I have a problem simulating the passage of time in some of my tests with my chosen design. This problem is described below.

I chose the following design to handle time: An incoming stream of ticks: Stream<Item=TimerTick>.
A tick happens every constant amount of time (For example, one second). A task that needs to be time sensitive is given an incoming stream of ticks as argument. By responding to incoming TimerTick-s the task can respond to the passage of time.

For most unit tests this approach was very easy to deal with. I could advance time carefully tick by tick and expect certain thing to happen (For example, expect messages to be sent through certain mpsc channels when a timeout occurs). However, when writing large integration tests I have an issue.

Consider two operations that should be separated by a passage of some time. A naive approach would be something like this (Code taken from the offst project).

// Do first operation

// Wait for 0x100 time ticks:
for _ in 0 .. 0x100usize {
    await!(tick_sender.send(())).unwrap();

// Do second operation

In the code above: We created ahead of time some kind of time service which we can control manually by sending ticks through tick_sender (which is of type mpsc::Sender). There are many tasks that were spawned to a ThreadPool. Many of those tasks contain an incoming mpsc::Receiver of timer ticks.

The code written above for sending the ticks does not work very well in most cases. This is because the tasks that received the timer ticks were not given enough poll iterations to respond to the incoming timer ticks. In other words, this code doesn’t really simulate the passage of time, because the tasks did not finish what they usually finish in this amount of time.

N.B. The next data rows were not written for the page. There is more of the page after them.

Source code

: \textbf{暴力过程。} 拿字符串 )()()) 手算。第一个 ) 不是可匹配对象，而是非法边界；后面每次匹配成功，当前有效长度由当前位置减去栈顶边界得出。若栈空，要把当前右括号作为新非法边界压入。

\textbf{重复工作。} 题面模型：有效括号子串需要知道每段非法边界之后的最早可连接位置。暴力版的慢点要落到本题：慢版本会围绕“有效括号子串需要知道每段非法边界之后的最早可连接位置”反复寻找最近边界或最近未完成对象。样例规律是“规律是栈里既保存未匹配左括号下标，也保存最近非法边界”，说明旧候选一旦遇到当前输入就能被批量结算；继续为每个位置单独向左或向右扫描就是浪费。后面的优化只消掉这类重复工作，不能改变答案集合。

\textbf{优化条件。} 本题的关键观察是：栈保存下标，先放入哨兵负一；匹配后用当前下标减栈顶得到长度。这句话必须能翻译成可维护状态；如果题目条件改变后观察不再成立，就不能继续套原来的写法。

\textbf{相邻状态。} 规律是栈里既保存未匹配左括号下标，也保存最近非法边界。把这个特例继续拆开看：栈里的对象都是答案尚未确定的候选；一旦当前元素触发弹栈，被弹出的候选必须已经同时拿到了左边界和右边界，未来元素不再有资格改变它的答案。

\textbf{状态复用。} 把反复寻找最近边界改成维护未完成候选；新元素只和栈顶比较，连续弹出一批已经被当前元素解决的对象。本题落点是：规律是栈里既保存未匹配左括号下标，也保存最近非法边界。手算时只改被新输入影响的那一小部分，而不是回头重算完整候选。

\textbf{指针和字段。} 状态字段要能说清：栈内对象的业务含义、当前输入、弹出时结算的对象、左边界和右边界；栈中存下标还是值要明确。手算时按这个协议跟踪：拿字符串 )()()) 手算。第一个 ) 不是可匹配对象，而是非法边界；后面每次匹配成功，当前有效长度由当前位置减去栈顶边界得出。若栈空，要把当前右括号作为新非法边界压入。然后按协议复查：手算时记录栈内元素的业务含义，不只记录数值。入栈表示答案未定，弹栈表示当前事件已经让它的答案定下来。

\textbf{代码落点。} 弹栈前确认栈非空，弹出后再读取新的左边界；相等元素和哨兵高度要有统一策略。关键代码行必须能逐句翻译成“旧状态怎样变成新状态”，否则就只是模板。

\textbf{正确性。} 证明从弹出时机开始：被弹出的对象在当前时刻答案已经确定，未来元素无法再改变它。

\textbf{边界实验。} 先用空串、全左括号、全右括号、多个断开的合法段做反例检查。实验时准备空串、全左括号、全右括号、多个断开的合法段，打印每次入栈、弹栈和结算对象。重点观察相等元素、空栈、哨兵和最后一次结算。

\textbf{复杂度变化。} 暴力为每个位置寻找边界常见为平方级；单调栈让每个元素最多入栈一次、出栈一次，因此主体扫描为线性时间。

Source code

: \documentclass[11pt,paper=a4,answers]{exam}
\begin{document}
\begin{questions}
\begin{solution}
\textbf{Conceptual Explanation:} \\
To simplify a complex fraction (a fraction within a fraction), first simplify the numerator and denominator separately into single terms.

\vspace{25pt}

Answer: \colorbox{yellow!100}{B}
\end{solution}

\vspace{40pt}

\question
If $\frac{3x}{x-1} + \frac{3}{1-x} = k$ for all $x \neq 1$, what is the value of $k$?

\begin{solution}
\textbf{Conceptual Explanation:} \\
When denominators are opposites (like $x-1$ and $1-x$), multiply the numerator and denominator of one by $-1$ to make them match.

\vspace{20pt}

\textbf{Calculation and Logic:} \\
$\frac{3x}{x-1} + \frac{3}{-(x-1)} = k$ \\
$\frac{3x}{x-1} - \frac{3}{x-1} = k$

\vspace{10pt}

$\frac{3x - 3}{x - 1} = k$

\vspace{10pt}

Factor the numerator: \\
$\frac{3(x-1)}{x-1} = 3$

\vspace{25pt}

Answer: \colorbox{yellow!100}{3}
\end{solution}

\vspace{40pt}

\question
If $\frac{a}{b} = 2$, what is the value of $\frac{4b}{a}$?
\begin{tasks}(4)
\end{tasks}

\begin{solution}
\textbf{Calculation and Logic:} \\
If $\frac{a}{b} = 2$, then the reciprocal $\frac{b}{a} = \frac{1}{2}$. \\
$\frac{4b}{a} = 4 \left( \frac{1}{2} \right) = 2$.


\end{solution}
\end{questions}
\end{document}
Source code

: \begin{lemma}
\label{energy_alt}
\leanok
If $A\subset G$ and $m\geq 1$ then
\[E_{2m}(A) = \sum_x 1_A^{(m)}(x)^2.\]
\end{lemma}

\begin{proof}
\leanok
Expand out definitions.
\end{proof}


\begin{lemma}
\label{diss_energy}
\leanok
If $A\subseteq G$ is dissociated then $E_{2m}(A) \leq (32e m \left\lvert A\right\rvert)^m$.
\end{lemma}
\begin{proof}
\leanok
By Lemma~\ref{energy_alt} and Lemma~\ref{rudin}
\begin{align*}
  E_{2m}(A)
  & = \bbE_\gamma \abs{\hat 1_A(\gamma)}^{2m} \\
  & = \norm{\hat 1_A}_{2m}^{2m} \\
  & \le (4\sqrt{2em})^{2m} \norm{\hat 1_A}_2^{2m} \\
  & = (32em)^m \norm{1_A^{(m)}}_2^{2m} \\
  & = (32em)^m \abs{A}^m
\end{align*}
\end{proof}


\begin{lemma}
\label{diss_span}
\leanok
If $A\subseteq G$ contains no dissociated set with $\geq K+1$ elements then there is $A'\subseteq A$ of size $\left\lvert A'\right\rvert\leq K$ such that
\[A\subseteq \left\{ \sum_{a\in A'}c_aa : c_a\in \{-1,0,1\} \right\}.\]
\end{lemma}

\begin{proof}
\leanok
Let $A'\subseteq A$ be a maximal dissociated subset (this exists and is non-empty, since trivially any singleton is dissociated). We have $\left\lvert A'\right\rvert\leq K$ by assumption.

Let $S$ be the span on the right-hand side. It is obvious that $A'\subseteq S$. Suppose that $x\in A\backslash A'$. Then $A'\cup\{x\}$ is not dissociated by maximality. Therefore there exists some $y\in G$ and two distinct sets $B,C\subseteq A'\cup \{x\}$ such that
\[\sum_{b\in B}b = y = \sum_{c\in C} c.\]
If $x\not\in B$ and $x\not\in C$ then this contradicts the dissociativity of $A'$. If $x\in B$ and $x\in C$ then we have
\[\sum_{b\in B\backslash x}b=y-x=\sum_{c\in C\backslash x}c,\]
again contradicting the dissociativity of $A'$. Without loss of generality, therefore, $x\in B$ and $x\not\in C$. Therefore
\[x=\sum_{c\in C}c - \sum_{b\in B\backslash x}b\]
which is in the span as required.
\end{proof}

My next idea to solve this problem was to add some kind of yield mechanism:

// Based on:
// - https://rust-lang-nursery.github.io/futures-api-docs/0.3.0-alpha.13/src/futures_test/future/pending_once.rs.html#14-17
// - https://github.com/rust-lang-nursery/futures-rs/issues/869
pub struct Yield(usize);

impl Yield {
    pub fn new(num_yields: usize) -> Self {
        Yield(num_yields)
    }
}

impl Future for Yield {
    type Output = ();
    fn poll(mut self: Pin<&mut Self>, waker: &Waker) -> Poll<Self::Output> {
        let count = &mut self.as_mut().0;
        *count = count.saturating_sub(1);
        if *count == 0 {
            Poll::Ready(())
        } else {
            waker.wake();
            Poll::Pending
        }
    }
}

This mechanism should allow our main test task to let other tasks run for a while.
We can now change the time passage for loop to something of this form:

for _ in 0 .. 0x100usize {
    await!(tick_sender.send(())).unwrap();
    await!(Yield::new(YIELD_ITERS));
}

Note: In my tests, YIELD_ITERS = 0x1000.

This time most of the tasks will finish handling the passage of time correctly, because 0x1000 is a pretty large amount of yields. However, this solution is pretty hacky. There is no one correct number to put as YIELD_ITERS, because in different occasions we might need to wait a different amount of polls to let all the other tasks complete.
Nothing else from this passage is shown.